Celebrating its 20th anniversary, Landmark’s Krapp’s Last Tape feels like an act of time travel. Featuring Stephen Rea as Krapp under the direction of Vicky Featherstone, former artistic director of the Court, their reunion is authentically Beckettian in every sense. It is imbued with endurance, pain, fear, and ruthless self-criticism while never losing Beckett’s signature dark humour through his mastery of language. Notably, Krapp’s Last Tape is one of the few plays Beckett conceived and wrote directly in English after the war, carrying the play’s crisp, ironic tension throughout.
The Barbican stage might seem almost too vast for this production with the expanse of empty space threatening the play’s immensity. However, once Rea steps onto the stage, carrying his boxes of tapes and the reel-to-reel recorder, such very vastness all of a sudden makes great sense. Unlit and uninhabited, this forgotten, discarded void even devours the banana peel into endless blackness, let alone Krapp’s age, time, memory, and feelings.
It is remarkable that Rea recorded these earlier tapes twelve years ago without any certainty of playing Krapp in the future.
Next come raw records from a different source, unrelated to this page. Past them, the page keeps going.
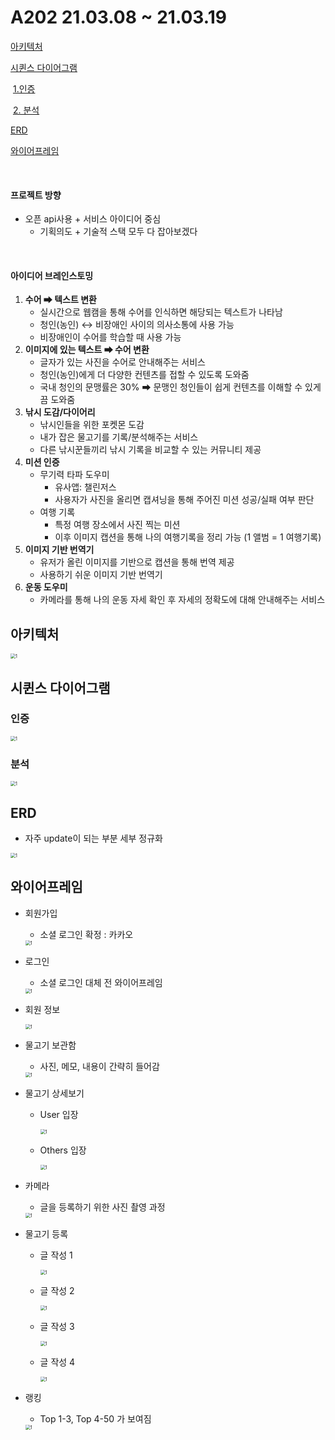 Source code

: # A202 21.03.08 ~ 21.03.19





[아키텍처](#아키텍처)

[시퀸스 다이어그램](#시퀀스-다이어그램)

​	[1.인증](#인증)

​	[2. 분석](#분석)

[ERD](#ERD)

[와이어프레임](#와이어프레임)




<br>



#### 프로젝트 방향

- 오픈 api사용 + 서비스 아이디어 중심
  - 기획의도 + 기술적 스택 모두 다 잡아보겠다

<br>

#### 아이디어 브레인스토밍

1. **수어 ➡ 텍스트 변환**
   - 실시간으로 웹캠을 통해 수어를 인식하면 해당되는 텍스트가 나타남
   - 청인(농인) ↔ 비장애인 사이의 의사소통에 사용 가능
   - 비장애인이 수어를 학습할 때 사용 가능
2. **이미지에 있는 텍스트 ➡ 수어 변환**
   - 글자가 있는 사진을 수어로 안내해주는 서비스
   - 청인(농인)에게 더 다양한 컨텐츠를 접할 수 있도록 도와줌
   - 국내 청인의 문맹률은 30% ➡ 문맹인 청인들이 쉽게 컨텐츠를 이해할 수 있게끔 도와줌
3. **낚시 도감/다이어리**
   - 낚시인들을 위한 포켓몬 도감
   - 내가 잡은 물고기를 기록/분석해주는 서비스
   - 다른 낚시꾼들끼리 낚시 기록을 비교할 수 있는 커뮤니티 제공
4. **미션 인증**
   - 무기력 타파 도우미
     - 유사앱: 챌린저스
     - 사용자가 사진을 올리면 캡셔닝을 통해 주어진 미션 성공/실패 여부 판단
   - 여행 기록
     - 특정 여행 장소에서 사진 찍는 미션
     - 이후 이미지 캡션을 통해 나의 여행기록을 정리 가능 (1 앨범 = 1 여행기록)
5. **이미지 기반 번역기**
   - 유저가 올린 이미지를 기반으로 캡션을 통해 번역 제공
   - 사용하기 쉬운 이미지 기반 번역기
6. **운동 도우미**
   - 카메라를 통해 나의 운동 자세 확인 후 자세의 정확도에 대해 안내해주는 서비스







## 아키텍처

<img src="./resources/architecture.jpg" alt="1" style="zoom:50%;" />

## 시퀸스 다이어그램

### 인증

<img src="./resources/Sequence diagram certification.jpg" alt="1" style="zoom:50%;" />

### 분석



<img src="./resources/Sequence diagram analysis.jpg" alt="1" style="zoom:50%;" />

## ERD

- 자주 update이 되는 부분 세부 정규화

<img src="./resources/ERD.jpg" alt="1" style="zoom:50%;" />



## 와이어프레임

- 회원가입 

  - 소셜 로그인 확정 : 카카오

  <img src="./resources/WireFrame - User-Signup.jpg" alt="1" style="zoom:50%;" />

- 로그인 

  - 소셜 로그인 대체 전 와이어프레임

  <img src="./resources/WireFrame - User-login.jpg" alt="1" style="zoom:50%;" />

- 회원 정보

  <img src="./resources/WireFrame - userinfo.jpg" alt="1" style="zoom:50%;" />

- 물고기 보관함

  - 사진, 메모, 내용이 간략히 들어감

  <img src="./resources/WireFrame - Collection_Fish tank.jpg" alt="1" style="zoom:50%;" />

- 물고기 상세보기

  - User 입장

    <img src="./resources/WireFrame - Collection-Collection_User.jpg" alt="1" style="zoom:50%;" />

  - Others 입장 

    <img src="./resources/WireFrame - Collection-Collection_Others.jpg" alt="1" style="zoom:50%;" />

- 카메라

  - 글을 등록하기 위한 사진 촬영 과정

  <img src="./resources/WireFrame-Camera.jpg" alt="1" style="zoom:50%;" />

- 물고기 등록

  - 글 작성 1

    <img src="./resources/WireFrame-Writing 1.jpg" alt="1" style="zoom:50%;" />

  - 글 작성 2

    <img src="./resources/WireFrame-Writing 2.jpg" alt="1" style="zoom:50%;" />

  - 글 작성 3

    <img src="./resources/WireFrame-Writing 3.jpg" alt="1" style="zoom:50%;" />

  - 글 작성 4

    <img src="./resources/WireFrame-Writing 4.jpg" alt="1" style="zoom:50%;" />

- 랭킹

  - Top 1-3, Top 4-50 가 보여짐

  <img src="./resources/WireFrame - Ranking-Rank.jpg" alt="1" style="zoom:50%;" />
What it matters, Rea said, is to mark the distinctive differences between the vocal qualities and textures, marking the passing of time and making Krapp all the more tangible. While realism is seldom the word used to describe Beckett’s work, in this production, absurdity and realism uncannily merge together. While the ridiculously overlong drawer certainly conveys its absurd nature, Krapp’s banana-eating, though originally a tribute to slapstick comedy, feels strangely sentimental and real through Rea’s struggling, weary physicality – Krapp’s getting old.
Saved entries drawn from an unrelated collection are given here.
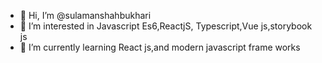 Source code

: - 👋 Hi, I’m @sulamanshahbukhari
- 👀 I’m interested in Javascript Es6,ReactjS, Typescript,Vue js,storybook js
- 🌱 I’m currently learning React js,and modern javascript frame works

<!---
sulamanshahbukhari/sulamanshahbukhari is a ✨ special ✨ repository because its `README.md` (this file) appears on your GitHub profile.
You can click the Preview link to take a look at your changes.
--->
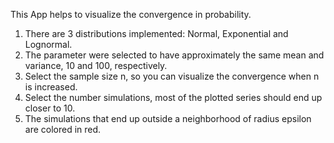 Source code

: This App helps to visualize the convergence in probability.

1. There are 3 distributions implemented: Normal, Exponential and Lognormal.
2. The parameter were selected to have approximately the same mean and variance, 10 and 100, respectively.
3. Select the sample size n, so you can visualize the convergence when n is increased.
4. Select the number simulations, most of the plotted series should end up closer to 10.
5. The simulations that end up outside a neighborhood of radius epsilon are colored in red.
Paul Keogan’s lighting captures and enhances such old man’s existential crisis together with Jamie Vartan’s minimalist design. While the grand barbican theatre is shrouded in darkness (except for the bit distracting, but definitely necessary fire exit sign), the sheer light in this space we have is the spotlight illuminating Rea to the desk, as if caught in a void of his own mind, and a faint backlighting through the doorway.
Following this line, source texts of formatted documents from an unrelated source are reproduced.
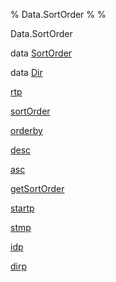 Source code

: % Data.SortOrder
% 
% 

Data.SortOrder

data [SortOrder](Data-SortOrder.html#t:SortOrder)

data [Dir](Data-SortOrder.html#t:Dir)

[rtp](Data-SortOrder.html#v:rtp)

[sortOrder](Data-SortOrder.html#v:sortOrder)

[orderby](Data-SortOrder.html#v:orderby)

[desc](Data-SortOrder.html#v:desc)

[asc](Data-SortOrder.html#v:asc)

[getSortOrder](Data-SortOrder.html#v:getSortOrder)

[startp](Data-SortOrder.html#v:startp)

[stmp](Data-SortOrder.html#v:stmp)

[idp](Data-SortOrder.html#v:idp)

[dirp](Data-SortOrder.html#v:dirp)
Sometimes, the stage is empty, with Krapp offstage making bizarrely loud noises (sound designed by Kevin Gleeson) behind that doorway. Other times, the stage feels even much emptier with Krapp onstage, sitting at the table and busy listening his birthday tapes, including the most famous “Farewell to love” tape – a too weighty love memory for the current Krapp to carry. According to director Featherstone, it is extremely romantic, while Rea’s rendition also adds a layer of fatigued, weary relief. Krapp also records a new one, which might be the funniest moment in the play. But the devouring emptiness is always there, lingering and hanging.
Minimal. Silent. Absolute darkness, with just the faintest illusion of existential liveliness. This Landmark’s production renders Beckett’s theatrical asceticism to its fullest through expanded silence and an unyieldingly emptied space, where Krapp’s mutterings and sluggish gestures appear almost like vignettes from a dream, dissolving into the bustling Barbican crowds after the curtain calls.